Each record below should be printed exactly as it was written.

+-------+

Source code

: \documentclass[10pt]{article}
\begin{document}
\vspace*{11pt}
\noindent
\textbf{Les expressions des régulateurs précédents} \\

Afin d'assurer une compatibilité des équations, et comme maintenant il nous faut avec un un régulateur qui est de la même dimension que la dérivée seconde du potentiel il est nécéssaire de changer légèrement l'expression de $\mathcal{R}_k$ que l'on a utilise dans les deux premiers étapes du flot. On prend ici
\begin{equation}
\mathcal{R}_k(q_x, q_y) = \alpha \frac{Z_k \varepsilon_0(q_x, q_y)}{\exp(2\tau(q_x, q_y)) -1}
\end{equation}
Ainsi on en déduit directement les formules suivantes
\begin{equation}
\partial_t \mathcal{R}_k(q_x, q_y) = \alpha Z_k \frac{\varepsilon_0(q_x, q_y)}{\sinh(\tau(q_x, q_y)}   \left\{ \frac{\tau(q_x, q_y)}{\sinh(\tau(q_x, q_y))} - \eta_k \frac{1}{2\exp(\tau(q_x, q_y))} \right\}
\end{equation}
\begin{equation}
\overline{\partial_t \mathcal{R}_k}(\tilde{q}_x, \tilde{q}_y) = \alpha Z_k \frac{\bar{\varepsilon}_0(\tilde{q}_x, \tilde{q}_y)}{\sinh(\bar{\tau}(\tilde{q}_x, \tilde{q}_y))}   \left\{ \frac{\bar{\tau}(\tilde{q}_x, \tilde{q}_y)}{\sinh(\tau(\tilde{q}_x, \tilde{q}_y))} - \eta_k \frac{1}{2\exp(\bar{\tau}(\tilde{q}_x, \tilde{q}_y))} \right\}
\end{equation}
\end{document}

+-------+

Task result
Source code

: \documentclass[10pt]{article}
\begin{document}
\vspace*{11pt}
\noindent
\textbf{Les expressions des régulateurs précédents} \\

Afin d'assurer une compatibilité des équations, et comme maintenant il nous faut avec un un régulateur qui est de la même dimension que la dérivée seconde du potentiel il est nécéssaire de changer légèrement l'expression de $\mathcal{R}_k$ que l'on a utilise dans les deux premiers étapes du flot. On prend ici
\begin{equation}
\mathcal{R}_k(q_x, q_y) = \alpha \frac{Z_k \varepsilon_0(q_x, q_y)}{\exp(2\tau(q_x, q_y)) -1}
\end{equation}
Ainsi on en déduit directement les formules suivantes
\begin{equation}
\partial_t \mathcal{R}_k(q_x, q_y) = \alpha Z_k \frac{\varepsilon_0(q_x, q_y)}{\sinh(\tau(q_x, q_y)}   \left\{ \frac{\tau(q_x, q_y)}{\sinh(\tau(q_x, q_y))} - \eta_k \frac{1}{2\exp(\tau(q_x, q_y))} \right\}
\end{equation}
\begin{equation}
\overline{\partial_t \mathcal{R}_k}(\tilde{q}_x, \tilde{q}_y) = \alpha Z_k \frac{\bar{\varepsilon}_0(\tilde{q}_x, \tilde{q}_y)}{\sinh(\bar{\tau}(\tilde{q}_x, \tilde{q}_y))}   \left\{ \frac{\bar{\tau}(\tilde{q}_x, \tilde{q}_y)}{\sinh(\tau(\tilde{q}_x, \tilde{q}_y))} - \eta_k \frac{1}{2\exp(\bar{\tau}(\tilde{q}_x, \tilde{q}_y))} \right\}
\end{equation}
\end{document}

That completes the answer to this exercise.